In the exercise of its power and in the performance of its duties, the Commission complies with the procedures provided in the Administrative Procedures Act.

License Required - Exceptions. (Code 858-301)

Any person who engages in activities as defines under "real estate broker" in Title 59, O.S. Section 858-102 is required to obtain a real estate license. The law does not apply to :

1) A person buying, selling or leasing real estate as an owner of the property, or their salaried employees (as defined by IRS),
2) An attorney-in-fact for the owner authorized to finalize a contract;
3) An attorney-at-law performing normal legal duties or a receiver, trustee in bankruptcy, administrator, executor or his or her attorney, or any person acting under a court order, or any person acting as a trustee under the term of any trust will agreement or deed or trust;
4) A person acting as a resident manager for the owner or an employee acting as the resident manager for a licensed broker managing an apartment building, duplex, apartment complex or court, when such resident manager resides on the premises and is engaged in the leasing of property in connection with the employment of the resident manager;
5) A person who engages in activity on behalf of a corporation or governmental body, to acquire easements, rights-of-way, leases, permits and licenses, including any and all amendments thereto ,and other similar interests in real estate, for the purpose of, or facilities related to, transportation, communication services, cable lines, utilities, pipelines, or oil, gas, and petroleum products; or
6) A person who engages in activity in connection with the acquisition of real estate on behalf of an entity, public or private, which has the right to acquire the real estate by eminent domain.
7) Apply to any person who is a resident of an apartment building, duplex, or apartment complex or court, when the person receives a resident referral fee. As used in this paragraph, a "resident referral fee" means a nominal fee not to exceed Fifty Dollars ($50.00), offered to a resident for the act of recommending the property for lease to a family member, friend, or coworker.

Application for License - Requirements.

The Commission has been given the specific authority to issue license for any person who qualifies and submits all required documentation and fees. The Commission has made available textbooks for all three approved real estate courses mandated by law. Real estate schools may develop their own course materials or adopt books published elsewhere.

To qualify for a license, a person must be of good moral character, be at least eighteen years of age and have successfully completed the mandated education and/or experience requirements.

Provisional Sales Associate - Any person of good moral character, eighteen (18) years of age or older, and who shall submit to the Commission evidence of successful completion of ninety (90) clock hours or its equivalent as determined by the Commission of basic real estate instruction in a course of study approved by the Commission, may apply to the Commission to take an examination for the purpose of securing a license as a provisional sales associate. After filing appropriate forms with the Commission, the applicant may appear for examination.
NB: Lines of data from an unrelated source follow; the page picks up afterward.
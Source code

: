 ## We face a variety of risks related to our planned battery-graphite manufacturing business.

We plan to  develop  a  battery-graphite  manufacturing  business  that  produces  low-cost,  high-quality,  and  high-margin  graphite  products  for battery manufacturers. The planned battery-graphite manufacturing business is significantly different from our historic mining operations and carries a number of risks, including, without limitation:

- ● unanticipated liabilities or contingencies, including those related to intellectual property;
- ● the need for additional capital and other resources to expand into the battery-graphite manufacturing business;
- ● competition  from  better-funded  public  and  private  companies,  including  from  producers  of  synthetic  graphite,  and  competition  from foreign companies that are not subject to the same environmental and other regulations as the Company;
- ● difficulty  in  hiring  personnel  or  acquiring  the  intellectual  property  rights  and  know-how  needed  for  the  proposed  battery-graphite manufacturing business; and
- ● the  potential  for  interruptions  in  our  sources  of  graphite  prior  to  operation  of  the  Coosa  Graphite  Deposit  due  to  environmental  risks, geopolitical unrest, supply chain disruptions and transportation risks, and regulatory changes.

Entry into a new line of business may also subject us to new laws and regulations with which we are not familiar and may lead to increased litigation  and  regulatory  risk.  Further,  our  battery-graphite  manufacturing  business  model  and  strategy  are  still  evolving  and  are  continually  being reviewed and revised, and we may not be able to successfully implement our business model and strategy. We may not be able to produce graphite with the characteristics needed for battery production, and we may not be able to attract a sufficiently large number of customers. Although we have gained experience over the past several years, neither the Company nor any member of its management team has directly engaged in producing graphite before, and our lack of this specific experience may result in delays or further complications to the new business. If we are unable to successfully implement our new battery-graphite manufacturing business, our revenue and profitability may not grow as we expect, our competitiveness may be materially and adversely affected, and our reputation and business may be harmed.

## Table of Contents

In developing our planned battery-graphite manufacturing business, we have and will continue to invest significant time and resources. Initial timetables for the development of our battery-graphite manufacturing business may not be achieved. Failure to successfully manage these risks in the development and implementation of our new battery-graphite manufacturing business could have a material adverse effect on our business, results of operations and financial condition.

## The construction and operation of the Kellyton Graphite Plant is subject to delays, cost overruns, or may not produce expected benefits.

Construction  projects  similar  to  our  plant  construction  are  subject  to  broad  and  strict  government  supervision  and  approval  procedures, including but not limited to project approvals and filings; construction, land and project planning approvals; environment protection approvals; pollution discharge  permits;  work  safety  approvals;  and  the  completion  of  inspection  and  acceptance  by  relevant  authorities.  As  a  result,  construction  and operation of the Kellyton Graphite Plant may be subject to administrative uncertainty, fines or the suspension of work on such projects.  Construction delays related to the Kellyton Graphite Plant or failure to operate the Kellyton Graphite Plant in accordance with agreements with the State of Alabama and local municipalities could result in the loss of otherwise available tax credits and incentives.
Upon successful completion of the examination, obtaining approval of the application and submission of all required documents and fees, the applicant may be issued a real estate provisional sales associate license.

During the first year license term, the provisional sales associate must successfully complete a second forth-five (45) clock hour course. If the course is not completed within that term, the provisional sales associate license cannot be renewed and the person must reapply as an original applicant by complying with current education and examination requirements. The second course is referred to as a post-license course and may be a salesmanship course specific to real estate or some specialty in real estate such as property management, appraising, home inspections, etc. as approved by the Commission. Upon completing the course during any portion of the 3-year term, the provisional sales associate may apply to the Commission to have the license upgraded to a sales associate license.

Broker - Any person of good moral character who holds a renewable sales associate license and who shall have had two (2) years’ experience, within the previous five (5) years, as a licensed real estate sales associate or provisional sales associate, or its equivalent, and who shall submit to the Commission evidence of successful completion of ninety (90) clock hours or its equivalent as determined by the Commission of advanced real estate instruction in a course of study approved by the Commission, which instruction shall be in addition to any instruction required for securing a license as a real estate sales associate may apply to the Commission, to take an examination for the purpose of securing a license as a real estate broker or broker associate.

Upon being qualified to act as a broker, there are two major types of license for a broker.

Broker Associate - is a licensed broker who operates under the supervision and in the name of a sponsoring broker; or
Broker - is a licensed broker who is authorized to conduct business in the broker's name and supervise and sponsor provisional sales associate, sales associate and brokers associates.

A broker is afforded the following licensing options:

Sole Proprietor - A broker would select this option if the broker does not plan to incorporate, or form a partnership or association. This option is for a licensed broker who is the sole owner of the real estate business. Note: A sole proprietorship cannot be sold (contracts, listings, etc.) and the business life terminates upon the death or cessation of the sole proprietor. However, the goodwill of the business and name of the business may be sold.

Corporation - A broker would select this option if the broker plans to do business in the name of a corporation and not in the name of the broker. A separate license will be issued in the name of the corporation. A corporation may be sold and the business life can continue upon the death or cessation of the managing broker.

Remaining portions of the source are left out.